Couldn't we use a centroids_ array instead of both centroid_class_0_ and centroid_class_1 to stay in line with NearestCentroid?

leockl · 2020-03-09T06:35:39Z

Thanks for the upvote @chkoar. We will get back to you on the two feedback you have raised soon, as we are also in the process of updating the package with some new features.

chkoar · 2020-05-30T19:35:22Z

Any update on this?

leockl · 2020-06-01T12:48:24Z

Hey guys, sorry I have been caught up with a few too many things the last couple of weeks. I will get this completed by the end of this week.

My upmost sincere apologies for the delay.

leockl · 2020-06-07T12:55:26Z

Hi @chkoar, the package have now been updated:

package names, file names and variable names in snake_lower case - with the exception of the variable feature matrix X and variable names using X, to be in line with Scikit-learn naming convention and readability purposes.
centroids_ array is now used instead of both centroid_class_0_ and centroid_class_1 to stay in line with NearestCentroid.

Thank you and looking forward to your response.

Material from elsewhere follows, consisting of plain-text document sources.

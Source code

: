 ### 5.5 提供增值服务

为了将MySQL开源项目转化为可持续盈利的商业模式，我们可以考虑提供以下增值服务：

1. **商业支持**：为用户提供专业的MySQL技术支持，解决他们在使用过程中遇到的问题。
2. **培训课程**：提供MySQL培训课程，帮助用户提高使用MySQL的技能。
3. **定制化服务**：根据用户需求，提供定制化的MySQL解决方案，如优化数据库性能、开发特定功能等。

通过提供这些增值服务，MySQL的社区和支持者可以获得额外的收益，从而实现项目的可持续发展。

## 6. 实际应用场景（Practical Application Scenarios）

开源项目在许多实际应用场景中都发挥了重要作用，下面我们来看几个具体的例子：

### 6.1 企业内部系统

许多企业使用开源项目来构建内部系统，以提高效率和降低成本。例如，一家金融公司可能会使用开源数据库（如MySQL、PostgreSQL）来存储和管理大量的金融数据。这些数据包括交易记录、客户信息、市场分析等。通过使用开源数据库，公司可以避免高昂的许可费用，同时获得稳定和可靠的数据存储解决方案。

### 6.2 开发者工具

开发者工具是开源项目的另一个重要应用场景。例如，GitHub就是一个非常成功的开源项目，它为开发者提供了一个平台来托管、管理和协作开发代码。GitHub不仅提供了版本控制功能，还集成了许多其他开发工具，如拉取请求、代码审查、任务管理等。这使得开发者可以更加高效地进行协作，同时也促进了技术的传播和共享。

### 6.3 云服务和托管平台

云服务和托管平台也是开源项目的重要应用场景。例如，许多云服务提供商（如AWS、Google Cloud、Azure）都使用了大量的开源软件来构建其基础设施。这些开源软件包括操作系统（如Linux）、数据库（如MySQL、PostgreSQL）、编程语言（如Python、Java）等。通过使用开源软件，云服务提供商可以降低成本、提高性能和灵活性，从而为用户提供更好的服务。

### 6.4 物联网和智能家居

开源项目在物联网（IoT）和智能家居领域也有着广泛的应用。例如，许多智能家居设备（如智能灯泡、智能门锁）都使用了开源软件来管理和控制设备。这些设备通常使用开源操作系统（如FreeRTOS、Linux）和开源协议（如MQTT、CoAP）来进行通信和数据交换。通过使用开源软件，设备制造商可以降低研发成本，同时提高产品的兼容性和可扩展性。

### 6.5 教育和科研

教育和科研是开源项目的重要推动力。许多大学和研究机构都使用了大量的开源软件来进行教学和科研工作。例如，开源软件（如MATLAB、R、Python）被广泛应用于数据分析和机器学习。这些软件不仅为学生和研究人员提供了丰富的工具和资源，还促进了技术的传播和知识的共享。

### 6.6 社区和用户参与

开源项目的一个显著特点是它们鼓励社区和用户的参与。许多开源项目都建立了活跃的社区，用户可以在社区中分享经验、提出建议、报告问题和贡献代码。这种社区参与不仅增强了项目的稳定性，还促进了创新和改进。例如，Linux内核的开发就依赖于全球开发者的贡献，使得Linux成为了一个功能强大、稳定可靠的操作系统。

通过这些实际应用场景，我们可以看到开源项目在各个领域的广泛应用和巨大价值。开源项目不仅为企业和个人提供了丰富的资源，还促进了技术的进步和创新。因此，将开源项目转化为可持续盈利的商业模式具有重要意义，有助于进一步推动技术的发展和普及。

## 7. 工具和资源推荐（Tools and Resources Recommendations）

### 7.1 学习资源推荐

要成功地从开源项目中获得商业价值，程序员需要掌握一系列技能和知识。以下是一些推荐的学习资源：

chkoar · 2020-06-07T15:12:08Z

Hey @leockl ,

I would named it as centroids_, as you said. Not centroid_, as it is named now.
It seems that the classifier can cope only with binary problems, right? Could you detect that and warn the user? It seems that estimators tags is the way to go.
In the scikit-learn ecosystem is not common to have constructors in lower case, no? So, I would name this line to HQC

leockl · 2020-06-08T01:28:17Z

Hi @chkoar, yes for now the classifier can only cope with binary problems only. I have already included this warning in the 1st paragraph in the README.md file and in the 1st paragraph in the documentation. The estimator tag is also already included in the source code here. Are these enough? Otherwise, I can include a few more lines of code to produce a warning when there are more than 2 classes.

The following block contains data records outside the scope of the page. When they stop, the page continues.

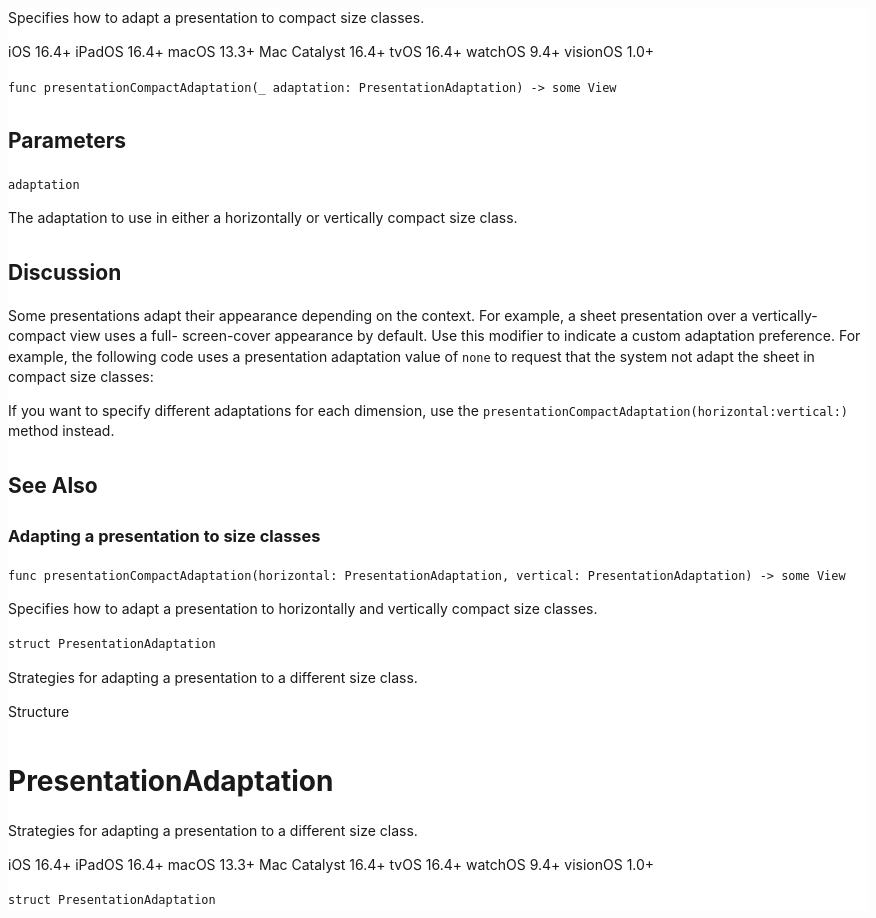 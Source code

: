 Specifies how to adapt a presentation to compact size classes.

iOS 16.4+  iPadOS 16.4+  macOS 13.3+  Mac Catalyst 16.4+  tvOS 16.4+  watchOS
9.4+  visionOS 1.0+

    
    
    func presentationCompactAdaptation(_ adaptation: PresentationAdaptation) -> some View
    

##  Parameters

`adaptation`

    

The adaptation to use in either a horizontally or vertically compact size
class.

## Discussion

Some presentations adapt their appearance depending on the context. For
example, a sheet presentation over a vertically-compact view uses a full-
screen-cover appearance by default. Use this modifier to indicate a custom
adaptation preference. For example, the following code uses a presentation
adaptation value of `none` to request that the system not adapt the sheet in
compact size classes:

If you want to specify different adaptations for each dimension, use the
`presentationCompactAdaptation(horizontal:vertical:)` method instead.

## See Also

### Adapting a presentation to size classes

`func presentationCompactAdaptation(horizontal: PresentationAdaptation,
vertical: PresentationAdaptation) -> some View`

Specifies how to adapt a presentation to horizontally and vertically compact
size classes.

`struct PresentationAdaptation`

Strategies for adapting a presentation to a different size class.

Structure

# PresentationAdaptation

Strategies for adapting a presentation to a different size class.

iOS 16.4+  iPadOS 16.4+  macOS 13.3+  Mac Catalyst 16.4+  tvOS 16.4+  watchOS
9.4+  visionOS 1.0+

    
    
    struct PresentationAdaptation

I will update centroid_ to centroids_ and change the class constructor back to HQC.

Many thanks.

leockl · 2020-07-13T05:54:52Z

Hi @chkoar, could you please provide your updated feedback on the estimators tags that you have mentioned above?

leockl · 2020-07-26T10:16:06Z

Hi @chkoar, I have updated the package with your previous two suggestions:

updated centroid_ to centroids_.
changed the class constructor to capitals HQC.

I haven't heard back from you in awhile and I haven't heard back from you about the estimator tag that I have mentioned above if it's good enough. Could you please have a look and complete this. This package has been sitting here for quite awhile now.

Many thanks in advance!

chkoar · 2020-07-27T08:08:40Z

Hey @leockl,

The estimator tag is also already included in the source code here.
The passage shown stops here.